How do your book choices hang together?
Of the five books that I’ve chosen, two of them are analyses of war as a whole, that is to say, Clausewitz On War and Sun Tzu The Art of War. The other three describe the actual experience of war as it is fought, which gives a three-dimensional picture of the whole activity.
I’d like to start with Clausewitz who sets the whole scene. Clausewitz himself was a Prussian general who fought in the Napoleonic wars from the very beginning to the very end and saw how the whole nature of war changed. He started in the 1790s and the early years of the French Revolution when war was still fought by regular armies. By the end, by 1815, it was being fought by whole nations. The very limited activity of 18th-century warfare had expanded into something like the total war which was to distinguish warfare in the 19th and the 20th centuries. So that set him analysing the whole thing and trying to see what was the essence of war and how it was changed by its political, ideological and social context.
I know that some people consider ‘Clausewitzean war’ to be over. Would you agree with that?
Clausewitz’s definition of war applied to all the various changing natures of war. He comes from giving a broad analysis of what war is and what war was going to be to then focus on the kind of war he experienced. From the point of view of his own experience, a great deal of what he said has changed and is no longer relevant, but overall his analysis of war and the nature of war and the problems confronting anybody going to war still do remain as valid now as they were then. ‘Clausewitzean war’, as describing the war which he experienced in his own lifetime, is very narrow and a mistaken interpretation of him. In the first place he says that war must be regarded as a method of conducting national strategy, the way in which nations or states conduct their relationships with one another. The use of force is one tool they use in that. The use of force is determined by the policy of the states and that applies irrespective of the kind of force used. Certainly the kind of force which people now use is quite different from that used in Napoleonic times, but the use of force as a tool of politics is still there, as much in applying a no-fly zone to Libya as it was when the Duke of Wellington was fighting Napoleonic armies in the peninsula. To that extent Clausewitz remains a universal guide as to the nature and the conduct of war.
Let’s move on to the Sun Tzu.
Sun Tzu is completely outside the whole Western way of looking at politics and at states. For him, war was an art and an art being practised by generals, by individual commanders. In a way it was a game and he describes how apparently weak players can outsmart strong players, how strong players can apparently misuse their strength to be baffled by weak players, how war is really determined by the mental calibre of the actual generals fighting it. In one way it was a very much more limited way of looking at war, but in another it was very much more ingenious and imaginative.
And how did he think weak players could outsmart stronger players?
Oh, you’ll have to read him. It’s not very long. The thing is, he regards war as a sort of chess, one which could be played by all kinds of players against one another.
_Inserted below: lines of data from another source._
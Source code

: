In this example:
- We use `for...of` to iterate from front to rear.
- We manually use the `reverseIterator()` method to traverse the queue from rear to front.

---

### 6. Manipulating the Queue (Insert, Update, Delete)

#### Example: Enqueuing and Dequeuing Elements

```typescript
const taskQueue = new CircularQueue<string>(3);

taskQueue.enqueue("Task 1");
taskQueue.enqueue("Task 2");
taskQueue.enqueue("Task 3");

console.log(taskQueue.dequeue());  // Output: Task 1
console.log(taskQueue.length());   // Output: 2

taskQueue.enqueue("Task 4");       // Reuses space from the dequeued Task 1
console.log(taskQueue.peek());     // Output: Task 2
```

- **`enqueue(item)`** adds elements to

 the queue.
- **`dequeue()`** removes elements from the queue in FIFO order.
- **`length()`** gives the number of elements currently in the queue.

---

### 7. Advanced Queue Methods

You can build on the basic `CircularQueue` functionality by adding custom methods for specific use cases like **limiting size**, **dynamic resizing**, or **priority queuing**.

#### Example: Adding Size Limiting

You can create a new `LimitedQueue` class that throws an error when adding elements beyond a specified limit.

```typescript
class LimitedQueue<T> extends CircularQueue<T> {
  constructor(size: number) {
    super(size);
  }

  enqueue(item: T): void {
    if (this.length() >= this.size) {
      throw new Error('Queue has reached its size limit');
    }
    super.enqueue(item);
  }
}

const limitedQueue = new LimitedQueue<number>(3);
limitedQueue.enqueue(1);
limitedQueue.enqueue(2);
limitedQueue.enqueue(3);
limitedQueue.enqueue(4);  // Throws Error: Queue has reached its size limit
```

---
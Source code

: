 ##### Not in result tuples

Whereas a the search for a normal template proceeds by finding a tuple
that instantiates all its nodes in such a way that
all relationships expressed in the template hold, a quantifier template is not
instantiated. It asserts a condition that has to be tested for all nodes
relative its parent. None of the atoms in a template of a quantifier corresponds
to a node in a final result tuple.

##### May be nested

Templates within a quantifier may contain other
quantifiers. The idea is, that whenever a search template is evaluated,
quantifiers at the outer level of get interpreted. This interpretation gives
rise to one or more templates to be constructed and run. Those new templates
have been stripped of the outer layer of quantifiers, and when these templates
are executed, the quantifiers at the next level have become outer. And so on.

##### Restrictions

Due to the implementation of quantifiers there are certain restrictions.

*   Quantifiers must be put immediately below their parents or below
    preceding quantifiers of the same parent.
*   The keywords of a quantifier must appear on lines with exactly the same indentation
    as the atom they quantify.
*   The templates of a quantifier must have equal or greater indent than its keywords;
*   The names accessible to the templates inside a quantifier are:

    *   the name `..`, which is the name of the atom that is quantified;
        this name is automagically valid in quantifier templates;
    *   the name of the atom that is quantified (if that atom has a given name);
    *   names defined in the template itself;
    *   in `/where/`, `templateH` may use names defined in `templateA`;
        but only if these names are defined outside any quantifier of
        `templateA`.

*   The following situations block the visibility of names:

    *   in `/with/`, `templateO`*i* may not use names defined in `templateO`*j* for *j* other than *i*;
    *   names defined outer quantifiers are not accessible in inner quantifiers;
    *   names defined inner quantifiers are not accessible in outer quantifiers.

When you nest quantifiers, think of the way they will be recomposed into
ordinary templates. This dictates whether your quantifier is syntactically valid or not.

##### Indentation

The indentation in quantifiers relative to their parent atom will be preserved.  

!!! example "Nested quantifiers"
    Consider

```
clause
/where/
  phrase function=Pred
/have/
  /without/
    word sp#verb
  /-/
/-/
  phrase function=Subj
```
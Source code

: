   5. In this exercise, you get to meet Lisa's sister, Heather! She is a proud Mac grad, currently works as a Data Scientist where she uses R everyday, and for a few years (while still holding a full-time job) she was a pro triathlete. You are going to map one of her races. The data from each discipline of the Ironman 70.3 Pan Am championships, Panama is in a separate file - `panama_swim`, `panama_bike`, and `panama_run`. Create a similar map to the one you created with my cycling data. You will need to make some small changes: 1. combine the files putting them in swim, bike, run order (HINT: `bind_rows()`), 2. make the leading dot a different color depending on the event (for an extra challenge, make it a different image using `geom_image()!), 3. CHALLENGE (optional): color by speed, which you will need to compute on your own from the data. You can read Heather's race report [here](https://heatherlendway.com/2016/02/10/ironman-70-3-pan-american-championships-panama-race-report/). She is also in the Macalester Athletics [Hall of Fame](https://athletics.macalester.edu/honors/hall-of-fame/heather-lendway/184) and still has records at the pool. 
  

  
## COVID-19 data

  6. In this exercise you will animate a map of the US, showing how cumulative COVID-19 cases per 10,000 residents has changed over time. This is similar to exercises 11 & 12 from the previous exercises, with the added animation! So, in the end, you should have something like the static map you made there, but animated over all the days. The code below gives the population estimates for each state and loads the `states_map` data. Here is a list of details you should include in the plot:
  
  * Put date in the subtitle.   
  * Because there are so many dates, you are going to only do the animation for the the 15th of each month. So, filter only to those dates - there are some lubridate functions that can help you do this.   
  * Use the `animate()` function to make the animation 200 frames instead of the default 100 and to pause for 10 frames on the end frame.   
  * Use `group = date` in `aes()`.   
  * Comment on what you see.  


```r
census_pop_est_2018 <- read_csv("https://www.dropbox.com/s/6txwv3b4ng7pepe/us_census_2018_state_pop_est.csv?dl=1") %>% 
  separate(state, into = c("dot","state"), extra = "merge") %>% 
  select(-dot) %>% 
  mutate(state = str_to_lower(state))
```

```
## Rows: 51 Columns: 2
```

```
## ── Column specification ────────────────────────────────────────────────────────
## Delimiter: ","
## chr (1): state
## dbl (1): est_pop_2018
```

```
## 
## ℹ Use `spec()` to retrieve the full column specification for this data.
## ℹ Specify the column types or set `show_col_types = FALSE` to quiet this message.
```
He powerfully influenced Mao Zedong and developed a way of looking at war, which was then use by Mao Zedong first against the Japanese and then against his rivals. He was basically a rebel, building up from the status of a rebel commander in a tiny outpost in the provinces until he expelled the Japanese, the nationalists and the Americans and was ruling the whole of China by the use of totally different kinds of tricks which took Western armies completely by surprise. Those ideas have been inherited by rebels and partisans throughout the whole of the last three or four decades and Sun Tzu is regarded as being a valuable guide to irregular or partisan warfare.
Can you give me an example of one of the tricks Sun Tzu suggests using?
The main thing he said was that if you are weak you must give the appearance of being strong and if you are strong you must give the appearance of being weak. You persuade people you are weak and are going to be a pushover so that the adversary attacks.
It would be quite difficult for America to pretend to be weak. There is so much public knowledge these days.
Well, let me give you an example. In the Second World War when we, the British, were very, very weak in dealing with the Germans, we used deception in order to give the impression that we and the Americans had built up an enormous army, so that when we actually landed in Normandy and were very vulnerable there, the Germans did not use their entire force to destroy us because they believed we were going to land in the Pas-de-Calais with a very much stronger force at any moment. In fact we didn’t have such a force, but the Germans held back a lot of their force, which made it possible for us to establish ourselves in Normandy as we did. That was an excellent example of Sun Tzu’s type of strategy, although we’d never heard of him then.
Were you personally involved?
I was not personally involved in that particular bit.
Sir Michael Eliot Howard is a military historian, Regius Professor of Modern History at Oxford University and Robert A Lovett Professor of Military and Naval History at Yale University. He fought in the Italian Campaign in the Second World War, was twice wounded and won Military Cross at Salerno.